# [Available records]
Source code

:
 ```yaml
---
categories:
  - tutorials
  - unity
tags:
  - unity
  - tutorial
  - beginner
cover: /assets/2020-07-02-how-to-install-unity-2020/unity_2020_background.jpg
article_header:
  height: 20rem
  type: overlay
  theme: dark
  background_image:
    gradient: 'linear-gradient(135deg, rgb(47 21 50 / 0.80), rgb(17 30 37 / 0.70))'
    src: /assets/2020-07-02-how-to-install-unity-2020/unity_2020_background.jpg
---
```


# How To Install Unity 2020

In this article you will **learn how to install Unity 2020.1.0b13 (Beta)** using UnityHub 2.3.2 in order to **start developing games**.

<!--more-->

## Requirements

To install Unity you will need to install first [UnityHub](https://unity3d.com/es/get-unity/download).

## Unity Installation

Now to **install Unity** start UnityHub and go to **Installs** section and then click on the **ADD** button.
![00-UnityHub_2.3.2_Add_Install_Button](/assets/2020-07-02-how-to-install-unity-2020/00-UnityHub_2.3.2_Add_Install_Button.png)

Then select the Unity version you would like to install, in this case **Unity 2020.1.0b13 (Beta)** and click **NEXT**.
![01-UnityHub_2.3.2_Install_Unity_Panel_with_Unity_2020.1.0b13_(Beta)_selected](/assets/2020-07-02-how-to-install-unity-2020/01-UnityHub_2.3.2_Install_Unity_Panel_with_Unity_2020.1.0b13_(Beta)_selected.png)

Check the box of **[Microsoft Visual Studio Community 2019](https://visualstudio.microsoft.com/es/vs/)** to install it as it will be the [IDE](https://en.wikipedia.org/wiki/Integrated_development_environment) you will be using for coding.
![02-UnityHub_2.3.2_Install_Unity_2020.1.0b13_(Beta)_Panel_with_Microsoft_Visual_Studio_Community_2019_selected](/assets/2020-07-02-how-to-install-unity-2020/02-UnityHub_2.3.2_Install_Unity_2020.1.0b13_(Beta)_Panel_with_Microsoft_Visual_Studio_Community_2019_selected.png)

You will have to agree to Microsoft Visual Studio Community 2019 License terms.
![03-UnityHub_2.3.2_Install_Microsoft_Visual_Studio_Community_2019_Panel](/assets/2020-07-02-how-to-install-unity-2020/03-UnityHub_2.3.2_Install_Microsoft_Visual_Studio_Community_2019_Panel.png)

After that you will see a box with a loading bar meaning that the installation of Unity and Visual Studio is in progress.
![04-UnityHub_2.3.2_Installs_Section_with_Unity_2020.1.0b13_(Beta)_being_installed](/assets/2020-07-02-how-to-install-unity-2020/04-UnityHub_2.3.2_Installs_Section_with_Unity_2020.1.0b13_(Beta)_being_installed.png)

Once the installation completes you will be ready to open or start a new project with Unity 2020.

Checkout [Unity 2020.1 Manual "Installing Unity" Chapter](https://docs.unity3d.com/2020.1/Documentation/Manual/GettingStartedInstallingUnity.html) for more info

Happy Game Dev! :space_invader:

# [Assignment]
Could you copy each line in the listing above that includes the word "this"?

# [Worked solution]
In this article you will **learn how to install Unity 2020.1.0b13 (Beta)** using UnityHub 2.3.2 in order to **start developing games**.
Then select the Unity version you would like to install, in this case **Unity 2020.1.0b13 (Beta)** and click **NEXT**.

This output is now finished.